* _About this task_
Print nothing but the lines below starting at the line that holds "1.100000的随机数据集" and ending at the line that holds "## 2.希尔排序(缩小增量排序)[不稳定]", including both, each exactly as written.

* _Exercise inputs_
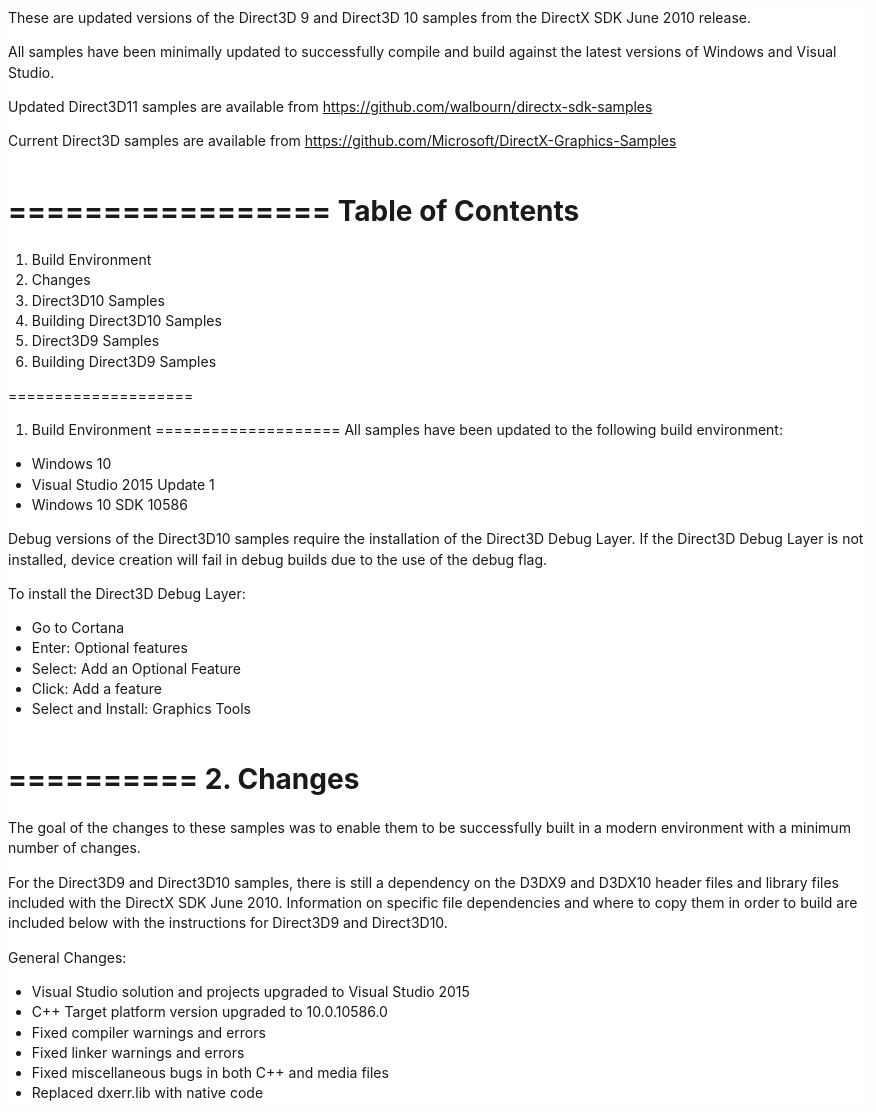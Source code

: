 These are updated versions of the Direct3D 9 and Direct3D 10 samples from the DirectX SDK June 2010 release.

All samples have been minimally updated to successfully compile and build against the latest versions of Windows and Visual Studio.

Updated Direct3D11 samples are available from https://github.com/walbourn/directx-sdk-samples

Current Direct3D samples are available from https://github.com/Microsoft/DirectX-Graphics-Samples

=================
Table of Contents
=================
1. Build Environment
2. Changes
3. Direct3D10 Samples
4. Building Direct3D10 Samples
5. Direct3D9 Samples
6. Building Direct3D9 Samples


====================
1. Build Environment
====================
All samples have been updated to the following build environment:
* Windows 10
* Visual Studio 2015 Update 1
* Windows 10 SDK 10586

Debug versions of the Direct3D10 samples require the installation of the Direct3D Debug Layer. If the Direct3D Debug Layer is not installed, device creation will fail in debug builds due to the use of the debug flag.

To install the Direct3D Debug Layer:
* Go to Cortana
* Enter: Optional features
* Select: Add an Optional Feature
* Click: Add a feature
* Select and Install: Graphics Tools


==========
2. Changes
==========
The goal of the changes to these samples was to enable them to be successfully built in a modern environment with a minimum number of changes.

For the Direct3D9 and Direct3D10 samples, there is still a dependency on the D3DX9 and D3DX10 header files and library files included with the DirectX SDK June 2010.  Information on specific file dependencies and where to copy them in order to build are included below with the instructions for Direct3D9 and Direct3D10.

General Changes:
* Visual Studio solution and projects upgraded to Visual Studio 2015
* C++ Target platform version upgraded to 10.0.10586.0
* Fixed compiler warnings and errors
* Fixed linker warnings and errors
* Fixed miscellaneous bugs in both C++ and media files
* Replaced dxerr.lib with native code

---

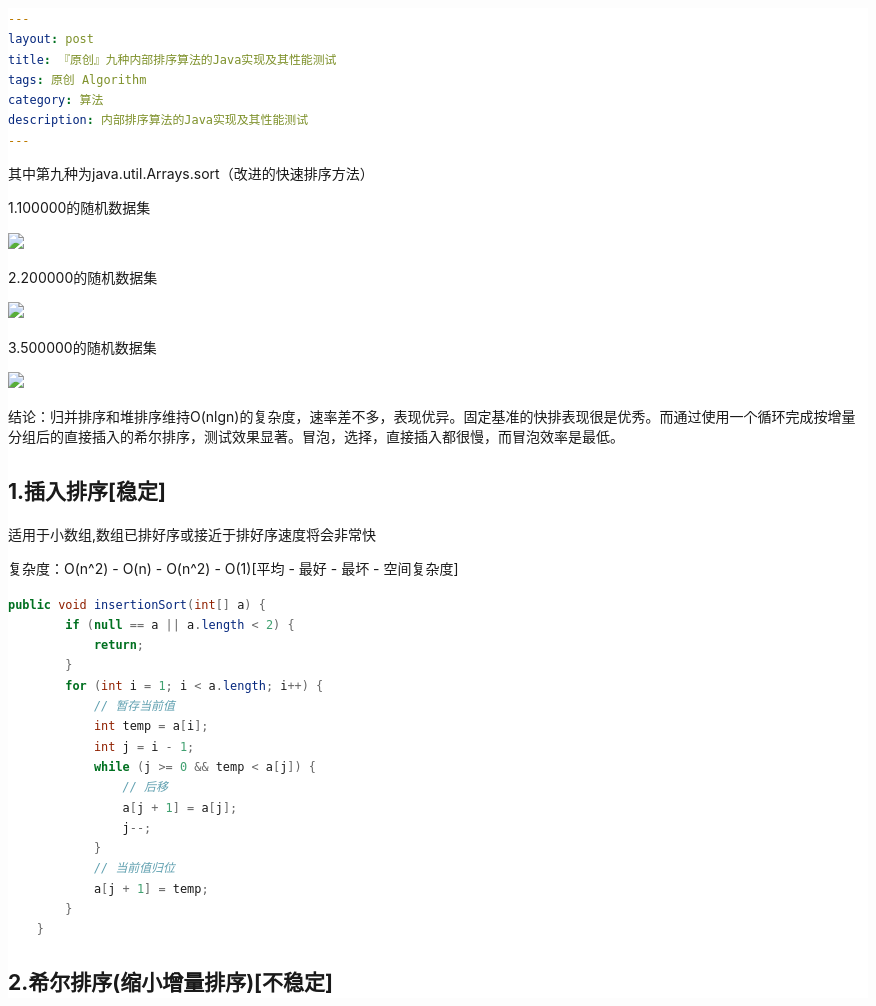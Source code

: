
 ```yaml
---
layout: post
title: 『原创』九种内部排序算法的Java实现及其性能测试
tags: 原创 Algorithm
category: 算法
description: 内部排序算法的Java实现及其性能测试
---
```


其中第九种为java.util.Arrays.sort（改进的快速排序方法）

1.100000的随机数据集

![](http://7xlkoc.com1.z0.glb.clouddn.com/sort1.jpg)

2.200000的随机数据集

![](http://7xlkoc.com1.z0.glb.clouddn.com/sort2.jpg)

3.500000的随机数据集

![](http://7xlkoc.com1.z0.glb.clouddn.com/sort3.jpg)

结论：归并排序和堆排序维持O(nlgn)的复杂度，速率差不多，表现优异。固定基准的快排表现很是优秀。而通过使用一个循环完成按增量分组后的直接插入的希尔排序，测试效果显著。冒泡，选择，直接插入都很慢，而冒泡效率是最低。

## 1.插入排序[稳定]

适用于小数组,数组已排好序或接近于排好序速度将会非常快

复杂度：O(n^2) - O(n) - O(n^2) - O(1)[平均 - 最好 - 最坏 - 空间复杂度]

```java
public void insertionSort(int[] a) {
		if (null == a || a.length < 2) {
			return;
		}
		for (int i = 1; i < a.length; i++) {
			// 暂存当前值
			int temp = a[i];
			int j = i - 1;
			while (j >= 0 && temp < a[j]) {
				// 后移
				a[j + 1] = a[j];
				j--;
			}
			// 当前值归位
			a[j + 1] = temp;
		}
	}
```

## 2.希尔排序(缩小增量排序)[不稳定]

* _Exercise solution_
1.100000的随机数据集

![](http://7xlkoc.com1.z0.glb.clouddn.com/sort1.jpg)

2.200000的随机数据集

![](http://7xlkoc.com1.z0.glb.clouddn.com/sort2.jpg)

3.500000的随机数据集

![](http://7xlkoc.com1.z0.glb.clouddn.com/sort3.jpg)

结论：归并排序和堆排序维持O(nlgn)的复杂度，速率差不多，表现优异。固定基准的快排表现很是优秀。而通过使用一个循环完成按增量分组后的直接插入的希尔排序，测试效果显著。冒泡，选择，直接插入都很慢，而冒泡效率是最低。

## 1.插入排序[稳定]

适用于小数组,数组已排好序或接近于排好序速度将会非常快

复杂度：O(n^2) - O(n) - O(n^2) - O(1)[平均 - 最好 - 最坏 - 空间复杂度]

```java
public void insertionSort(int[] a) {
		if (null == a || a.length < 2) {
			return;
		}
		for (int i = 1; i < a.length; i++) {
			// 暂存当前值
			int temp = a[i];
			int j = i - 1;
			while (j >= 0 && temp < a[j]) {
				// 后移
				a[j + 1] = a[j];
				j--;
			}
			// 当前值归位
			a[j + 1] = temp;
		}
	}
```

## 2.希尔排序(缩小增量排序)[不稳定]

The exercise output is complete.